The Algerian army, the kingmaker in the Algerian political order, has finally stated the obvious by declaring “Bouteflika unfit to lead,” four weeks after millions of Algerians started pouring to the street putting pressure for the infirm President to step down.
The call of Algeria’s army chief, Lt Gen Ahmed Gaed Salah, for the removal of Abdelaziz Bouteflika shows that the army rules supreme in Algeria where the disenchanted youth has also urged in peaceful protests across the country for a reform of a regime perceived as corrupt and made of army generals, ruling party FLN leaders and business tycoons.
But cracks kept widening within the pro-Bouteflika camp, with the FLN and its ally the RND withdrawing support from him and joining protesters, along with influential media outlets such as Ennahar and El Bilad, which by the past backed Bouteflika and his brother.
“It is necessary, even imperative, to adopt a solution to get out of this crisis that responds to the legitimate demands of the Algerian people, and which respects and adheres to the constitution and safeguards the sovereignty of the state,” Lt Gen Ahmed Gaid Salah said in a televised address.

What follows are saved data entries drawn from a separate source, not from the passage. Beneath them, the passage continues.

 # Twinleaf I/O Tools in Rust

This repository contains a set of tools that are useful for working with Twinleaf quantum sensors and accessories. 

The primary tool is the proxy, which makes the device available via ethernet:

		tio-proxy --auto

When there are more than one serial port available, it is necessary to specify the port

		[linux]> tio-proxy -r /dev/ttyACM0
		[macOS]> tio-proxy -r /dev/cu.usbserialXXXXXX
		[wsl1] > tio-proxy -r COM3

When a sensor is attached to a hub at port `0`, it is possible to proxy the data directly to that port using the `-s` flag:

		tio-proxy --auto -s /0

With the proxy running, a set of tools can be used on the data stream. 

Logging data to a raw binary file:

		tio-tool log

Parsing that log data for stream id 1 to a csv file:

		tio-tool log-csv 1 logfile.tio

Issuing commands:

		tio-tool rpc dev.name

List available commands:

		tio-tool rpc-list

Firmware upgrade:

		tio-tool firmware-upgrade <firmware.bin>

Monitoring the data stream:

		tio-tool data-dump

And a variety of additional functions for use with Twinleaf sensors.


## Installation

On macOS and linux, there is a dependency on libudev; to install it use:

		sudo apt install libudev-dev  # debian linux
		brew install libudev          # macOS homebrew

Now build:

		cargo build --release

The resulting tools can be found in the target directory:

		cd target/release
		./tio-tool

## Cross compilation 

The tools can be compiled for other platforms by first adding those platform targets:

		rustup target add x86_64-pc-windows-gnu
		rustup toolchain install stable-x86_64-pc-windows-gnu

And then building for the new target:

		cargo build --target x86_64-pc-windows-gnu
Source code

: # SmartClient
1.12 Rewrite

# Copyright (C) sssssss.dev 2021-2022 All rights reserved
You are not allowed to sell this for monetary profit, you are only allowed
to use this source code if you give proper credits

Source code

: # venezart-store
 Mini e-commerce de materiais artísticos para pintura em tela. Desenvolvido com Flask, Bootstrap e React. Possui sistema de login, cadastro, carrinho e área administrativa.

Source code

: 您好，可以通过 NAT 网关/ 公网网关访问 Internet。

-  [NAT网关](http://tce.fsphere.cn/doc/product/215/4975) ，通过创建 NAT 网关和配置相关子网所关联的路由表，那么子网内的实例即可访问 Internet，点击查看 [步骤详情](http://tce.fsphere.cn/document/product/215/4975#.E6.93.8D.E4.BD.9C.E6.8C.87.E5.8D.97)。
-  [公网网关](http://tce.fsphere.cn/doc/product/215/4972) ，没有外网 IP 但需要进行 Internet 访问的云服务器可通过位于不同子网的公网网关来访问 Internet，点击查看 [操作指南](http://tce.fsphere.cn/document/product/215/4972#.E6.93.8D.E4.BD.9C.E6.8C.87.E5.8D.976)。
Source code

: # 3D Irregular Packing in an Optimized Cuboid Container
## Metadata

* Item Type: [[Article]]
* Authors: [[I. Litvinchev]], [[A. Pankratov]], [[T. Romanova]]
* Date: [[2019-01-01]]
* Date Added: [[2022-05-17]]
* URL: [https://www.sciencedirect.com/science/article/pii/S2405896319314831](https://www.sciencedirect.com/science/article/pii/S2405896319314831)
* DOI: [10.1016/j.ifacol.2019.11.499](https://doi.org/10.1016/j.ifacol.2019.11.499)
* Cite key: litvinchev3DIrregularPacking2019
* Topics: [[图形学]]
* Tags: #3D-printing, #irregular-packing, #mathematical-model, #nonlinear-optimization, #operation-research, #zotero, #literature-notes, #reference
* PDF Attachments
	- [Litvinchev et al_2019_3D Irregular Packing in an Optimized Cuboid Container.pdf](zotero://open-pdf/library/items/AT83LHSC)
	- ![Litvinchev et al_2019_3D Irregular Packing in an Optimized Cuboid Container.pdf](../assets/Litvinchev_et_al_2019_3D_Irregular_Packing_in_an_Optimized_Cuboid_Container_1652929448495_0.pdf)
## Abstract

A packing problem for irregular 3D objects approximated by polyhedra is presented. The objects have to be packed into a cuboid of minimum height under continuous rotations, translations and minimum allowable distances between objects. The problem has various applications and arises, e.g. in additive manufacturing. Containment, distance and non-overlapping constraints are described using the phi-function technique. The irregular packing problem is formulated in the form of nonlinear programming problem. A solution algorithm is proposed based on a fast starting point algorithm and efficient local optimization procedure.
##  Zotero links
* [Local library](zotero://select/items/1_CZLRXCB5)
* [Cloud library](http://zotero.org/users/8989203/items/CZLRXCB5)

He called for the activation of article 102 of the constitution that declares the presidency vacant if the incumbent is too ill to exercise his functions, then ask parliament to declare him unfit. The leader of the upper house would then take over in a caretaker capacity for 45 days.
Bouteflika has bowed to the demands of protesters announcing that he will not run for a fifth term but fell short of stepping down by effectively extending his current term until a new constitution is adopted after a National Conference. The move further infuriated protesters who have been taking to the streets putting pressure for a regime change.
Bouteflika, 82, has been in power for twenty years but he disappeared from public life since running a stroke in 2013, which confined him to a wheelchair. He frequently flies to Switzerland or France for medical checks.
During his rule, Algeria failed to lift itself from utter dependence on oil and gas revenues accounting for 95% of exports.